Would you copy all lines in the data that contain the word "LendasatClient"?
↓
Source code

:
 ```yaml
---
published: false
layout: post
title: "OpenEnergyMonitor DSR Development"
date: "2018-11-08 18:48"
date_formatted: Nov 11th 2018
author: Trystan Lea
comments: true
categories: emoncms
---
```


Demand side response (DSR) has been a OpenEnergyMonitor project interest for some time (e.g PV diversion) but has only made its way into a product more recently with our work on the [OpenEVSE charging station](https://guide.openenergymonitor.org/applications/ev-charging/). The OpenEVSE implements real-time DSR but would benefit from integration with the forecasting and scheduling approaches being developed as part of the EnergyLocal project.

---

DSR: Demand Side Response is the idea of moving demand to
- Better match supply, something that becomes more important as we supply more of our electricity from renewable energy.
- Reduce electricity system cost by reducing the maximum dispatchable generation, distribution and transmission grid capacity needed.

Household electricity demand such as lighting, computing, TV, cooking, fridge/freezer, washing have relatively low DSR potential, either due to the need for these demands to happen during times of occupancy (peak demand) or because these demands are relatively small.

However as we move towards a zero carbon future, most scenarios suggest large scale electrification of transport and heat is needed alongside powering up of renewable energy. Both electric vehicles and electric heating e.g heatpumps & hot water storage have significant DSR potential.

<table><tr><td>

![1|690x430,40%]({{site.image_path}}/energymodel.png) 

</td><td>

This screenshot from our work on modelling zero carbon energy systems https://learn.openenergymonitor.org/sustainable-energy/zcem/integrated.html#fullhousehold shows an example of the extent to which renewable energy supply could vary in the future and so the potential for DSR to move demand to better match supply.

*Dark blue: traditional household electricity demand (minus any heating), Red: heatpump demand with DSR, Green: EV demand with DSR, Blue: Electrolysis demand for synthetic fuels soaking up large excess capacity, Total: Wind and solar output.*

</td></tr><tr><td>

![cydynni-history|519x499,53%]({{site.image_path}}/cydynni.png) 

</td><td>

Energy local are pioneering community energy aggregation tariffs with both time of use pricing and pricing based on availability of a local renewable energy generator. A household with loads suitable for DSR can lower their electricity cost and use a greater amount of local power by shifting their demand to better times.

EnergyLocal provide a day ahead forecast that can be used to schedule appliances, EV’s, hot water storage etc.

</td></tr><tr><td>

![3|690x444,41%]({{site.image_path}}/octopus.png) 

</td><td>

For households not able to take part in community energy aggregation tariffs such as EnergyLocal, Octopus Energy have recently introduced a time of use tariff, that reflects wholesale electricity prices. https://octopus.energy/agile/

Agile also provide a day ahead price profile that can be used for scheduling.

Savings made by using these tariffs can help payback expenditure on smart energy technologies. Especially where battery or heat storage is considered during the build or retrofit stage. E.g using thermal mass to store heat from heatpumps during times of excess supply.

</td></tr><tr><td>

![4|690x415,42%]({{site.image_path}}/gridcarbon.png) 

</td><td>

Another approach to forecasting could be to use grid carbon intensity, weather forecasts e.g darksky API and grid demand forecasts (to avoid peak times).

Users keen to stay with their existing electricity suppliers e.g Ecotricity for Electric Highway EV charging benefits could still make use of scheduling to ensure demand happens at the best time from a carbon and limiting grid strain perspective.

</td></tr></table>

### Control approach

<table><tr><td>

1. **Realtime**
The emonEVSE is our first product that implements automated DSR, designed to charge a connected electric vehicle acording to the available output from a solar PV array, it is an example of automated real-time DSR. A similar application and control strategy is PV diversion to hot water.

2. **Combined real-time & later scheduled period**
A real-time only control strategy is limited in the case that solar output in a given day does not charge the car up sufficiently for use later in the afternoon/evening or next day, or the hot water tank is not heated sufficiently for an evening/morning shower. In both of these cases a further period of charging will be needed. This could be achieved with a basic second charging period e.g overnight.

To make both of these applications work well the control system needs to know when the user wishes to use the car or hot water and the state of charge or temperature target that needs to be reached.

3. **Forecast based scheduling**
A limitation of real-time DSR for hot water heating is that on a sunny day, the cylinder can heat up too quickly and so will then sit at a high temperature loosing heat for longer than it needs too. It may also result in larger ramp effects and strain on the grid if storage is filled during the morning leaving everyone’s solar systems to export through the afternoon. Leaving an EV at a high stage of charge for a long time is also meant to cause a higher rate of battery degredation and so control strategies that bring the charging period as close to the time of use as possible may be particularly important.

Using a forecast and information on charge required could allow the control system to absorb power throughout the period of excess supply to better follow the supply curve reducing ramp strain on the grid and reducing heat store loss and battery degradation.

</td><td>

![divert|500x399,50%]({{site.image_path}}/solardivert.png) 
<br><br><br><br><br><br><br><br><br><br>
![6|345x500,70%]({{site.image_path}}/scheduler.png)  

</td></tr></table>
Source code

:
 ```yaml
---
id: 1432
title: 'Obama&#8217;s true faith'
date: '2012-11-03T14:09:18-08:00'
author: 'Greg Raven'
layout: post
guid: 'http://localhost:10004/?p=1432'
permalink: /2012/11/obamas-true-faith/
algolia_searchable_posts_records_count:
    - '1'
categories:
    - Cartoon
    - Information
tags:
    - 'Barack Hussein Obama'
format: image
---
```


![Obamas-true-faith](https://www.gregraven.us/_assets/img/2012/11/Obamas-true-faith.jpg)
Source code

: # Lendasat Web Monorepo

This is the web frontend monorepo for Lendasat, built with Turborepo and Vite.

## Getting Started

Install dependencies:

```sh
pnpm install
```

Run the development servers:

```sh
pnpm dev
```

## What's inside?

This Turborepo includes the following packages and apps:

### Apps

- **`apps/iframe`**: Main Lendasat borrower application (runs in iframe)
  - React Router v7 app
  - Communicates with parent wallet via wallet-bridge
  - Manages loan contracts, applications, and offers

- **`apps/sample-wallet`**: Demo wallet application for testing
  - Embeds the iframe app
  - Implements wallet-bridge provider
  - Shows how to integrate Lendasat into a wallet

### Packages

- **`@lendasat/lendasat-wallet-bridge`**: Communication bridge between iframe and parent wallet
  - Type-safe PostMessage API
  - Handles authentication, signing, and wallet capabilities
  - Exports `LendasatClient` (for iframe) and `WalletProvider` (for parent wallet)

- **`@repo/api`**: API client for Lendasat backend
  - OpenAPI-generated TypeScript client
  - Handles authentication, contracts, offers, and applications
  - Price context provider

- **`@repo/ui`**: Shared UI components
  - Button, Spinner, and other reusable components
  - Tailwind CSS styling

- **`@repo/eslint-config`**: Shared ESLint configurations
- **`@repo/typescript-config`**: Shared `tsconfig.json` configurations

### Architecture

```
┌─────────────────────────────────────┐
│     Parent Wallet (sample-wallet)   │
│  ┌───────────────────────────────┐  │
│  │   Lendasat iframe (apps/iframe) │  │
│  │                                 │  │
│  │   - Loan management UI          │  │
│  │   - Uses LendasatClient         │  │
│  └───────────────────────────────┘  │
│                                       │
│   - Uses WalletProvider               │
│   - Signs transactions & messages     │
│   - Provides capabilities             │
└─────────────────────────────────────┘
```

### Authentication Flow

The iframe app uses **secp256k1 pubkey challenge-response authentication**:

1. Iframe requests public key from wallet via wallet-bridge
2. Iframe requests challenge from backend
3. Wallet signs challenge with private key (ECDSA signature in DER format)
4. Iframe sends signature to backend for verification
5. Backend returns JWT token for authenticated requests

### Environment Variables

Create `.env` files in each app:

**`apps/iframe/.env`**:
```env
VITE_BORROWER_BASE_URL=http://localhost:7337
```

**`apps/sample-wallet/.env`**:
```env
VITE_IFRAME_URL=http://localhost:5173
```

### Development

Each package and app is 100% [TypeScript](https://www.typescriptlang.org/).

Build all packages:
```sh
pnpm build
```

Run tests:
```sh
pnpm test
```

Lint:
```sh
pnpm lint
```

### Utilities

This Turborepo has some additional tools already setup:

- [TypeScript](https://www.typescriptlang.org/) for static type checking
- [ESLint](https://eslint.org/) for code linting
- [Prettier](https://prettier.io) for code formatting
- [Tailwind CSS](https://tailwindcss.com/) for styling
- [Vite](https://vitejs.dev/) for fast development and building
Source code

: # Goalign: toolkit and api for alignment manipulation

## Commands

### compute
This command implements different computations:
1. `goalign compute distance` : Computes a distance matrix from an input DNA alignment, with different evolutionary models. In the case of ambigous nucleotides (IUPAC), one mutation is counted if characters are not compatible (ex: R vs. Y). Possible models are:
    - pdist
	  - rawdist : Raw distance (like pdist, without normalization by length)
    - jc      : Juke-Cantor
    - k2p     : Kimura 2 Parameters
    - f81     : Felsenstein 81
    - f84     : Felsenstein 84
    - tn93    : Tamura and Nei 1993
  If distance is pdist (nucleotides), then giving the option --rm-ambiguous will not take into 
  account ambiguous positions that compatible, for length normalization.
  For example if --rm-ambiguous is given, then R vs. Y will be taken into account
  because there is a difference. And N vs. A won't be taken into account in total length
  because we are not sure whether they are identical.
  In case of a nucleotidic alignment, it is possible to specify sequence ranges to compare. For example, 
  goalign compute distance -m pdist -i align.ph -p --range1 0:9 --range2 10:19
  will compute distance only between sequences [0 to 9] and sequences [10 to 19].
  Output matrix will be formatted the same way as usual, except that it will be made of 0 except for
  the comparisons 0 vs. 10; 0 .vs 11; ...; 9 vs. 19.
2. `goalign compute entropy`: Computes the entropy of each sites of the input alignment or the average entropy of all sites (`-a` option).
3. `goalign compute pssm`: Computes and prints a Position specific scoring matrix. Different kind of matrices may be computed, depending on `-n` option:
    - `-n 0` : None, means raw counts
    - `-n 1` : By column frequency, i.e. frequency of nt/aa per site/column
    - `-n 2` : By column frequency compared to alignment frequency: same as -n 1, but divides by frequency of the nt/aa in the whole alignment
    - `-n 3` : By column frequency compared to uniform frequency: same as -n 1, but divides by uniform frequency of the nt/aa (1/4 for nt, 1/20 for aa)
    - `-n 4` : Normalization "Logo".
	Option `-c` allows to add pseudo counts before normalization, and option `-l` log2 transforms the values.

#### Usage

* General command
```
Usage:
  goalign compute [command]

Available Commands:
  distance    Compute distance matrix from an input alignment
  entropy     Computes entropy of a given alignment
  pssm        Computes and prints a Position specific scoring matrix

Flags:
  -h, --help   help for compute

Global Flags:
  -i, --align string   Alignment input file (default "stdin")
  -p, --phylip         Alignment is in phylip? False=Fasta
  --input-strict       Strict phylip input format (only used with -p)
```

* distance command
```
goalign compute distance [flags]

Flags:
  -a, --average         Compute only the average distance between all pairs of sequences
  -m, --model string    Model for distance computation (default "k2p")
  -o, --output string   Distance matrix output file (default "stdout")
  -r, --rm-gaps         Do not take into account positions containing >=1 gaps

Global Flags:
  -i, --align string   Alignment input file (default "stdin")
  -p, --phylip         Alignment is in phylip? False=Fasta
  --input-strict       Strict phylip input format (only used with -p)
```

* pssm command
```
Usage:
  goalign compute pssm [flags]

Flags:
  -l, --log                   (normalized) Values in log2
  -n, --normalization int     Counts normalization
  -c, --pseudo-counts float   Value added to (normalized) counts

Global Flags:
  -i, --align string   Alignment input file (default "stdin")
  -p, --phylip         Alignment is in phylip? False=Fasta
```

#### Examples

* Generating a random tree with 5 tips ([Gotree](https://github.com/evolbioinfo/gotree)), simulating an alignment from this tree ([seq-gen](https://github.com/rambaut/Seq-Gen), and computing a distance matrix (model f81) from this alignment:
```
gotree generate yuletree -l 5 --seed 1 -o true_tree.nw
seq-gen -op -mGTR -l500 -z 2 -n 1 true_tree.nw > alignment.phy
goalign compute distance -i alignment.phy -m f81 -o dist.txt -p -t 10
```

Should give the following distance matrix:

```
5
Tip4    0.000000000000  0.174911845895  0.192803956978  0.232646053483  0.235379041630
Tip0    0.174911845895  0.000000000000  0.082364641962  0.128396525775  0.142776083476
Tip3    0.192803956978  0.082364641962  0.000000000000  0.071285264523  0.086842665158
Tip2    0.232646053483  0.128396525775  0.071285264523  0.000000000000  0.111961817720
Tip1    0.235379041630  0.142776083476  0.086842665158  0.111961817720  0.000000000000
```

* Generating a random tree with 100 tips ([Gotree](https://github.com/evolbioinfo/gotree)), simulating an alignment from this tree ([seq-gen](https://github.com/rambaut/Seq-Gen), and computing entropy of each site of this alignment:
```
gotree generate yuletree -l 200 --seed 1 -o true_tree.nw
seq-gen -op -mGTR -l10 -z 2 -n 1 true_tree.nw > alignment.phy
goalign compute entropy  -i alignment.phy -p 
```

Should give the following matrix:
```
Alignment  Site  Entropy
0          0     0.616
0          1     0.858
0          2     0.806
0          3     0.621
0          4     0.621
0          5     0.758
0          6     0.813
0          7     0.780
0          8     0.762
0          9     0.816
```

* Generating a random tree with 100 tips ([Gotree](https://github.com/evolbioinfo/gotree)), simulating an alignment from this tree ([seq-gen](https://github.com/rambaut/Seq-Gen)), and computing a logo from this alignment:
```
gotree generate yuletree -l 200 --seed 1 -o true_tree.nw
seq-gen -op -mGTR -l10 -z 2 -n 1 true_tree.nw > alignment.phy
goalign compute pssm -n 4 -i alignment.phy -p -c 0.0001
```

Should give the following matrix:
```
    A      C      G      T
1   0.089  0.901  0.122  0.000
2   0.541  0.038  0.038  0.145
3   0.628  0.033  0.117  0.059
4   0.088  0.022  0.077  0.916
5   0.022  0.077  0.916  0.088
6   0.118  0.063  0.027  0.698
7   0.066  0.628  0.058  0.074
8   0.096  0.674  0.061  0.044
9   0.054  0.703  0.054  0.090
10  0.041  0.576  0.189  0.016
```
↑
**Exercise response**
  - Exports `LendasatClient` (for iframe) and `WalletProvider` (for parent wallet)
│  │   - Uses LendasatClient         │  │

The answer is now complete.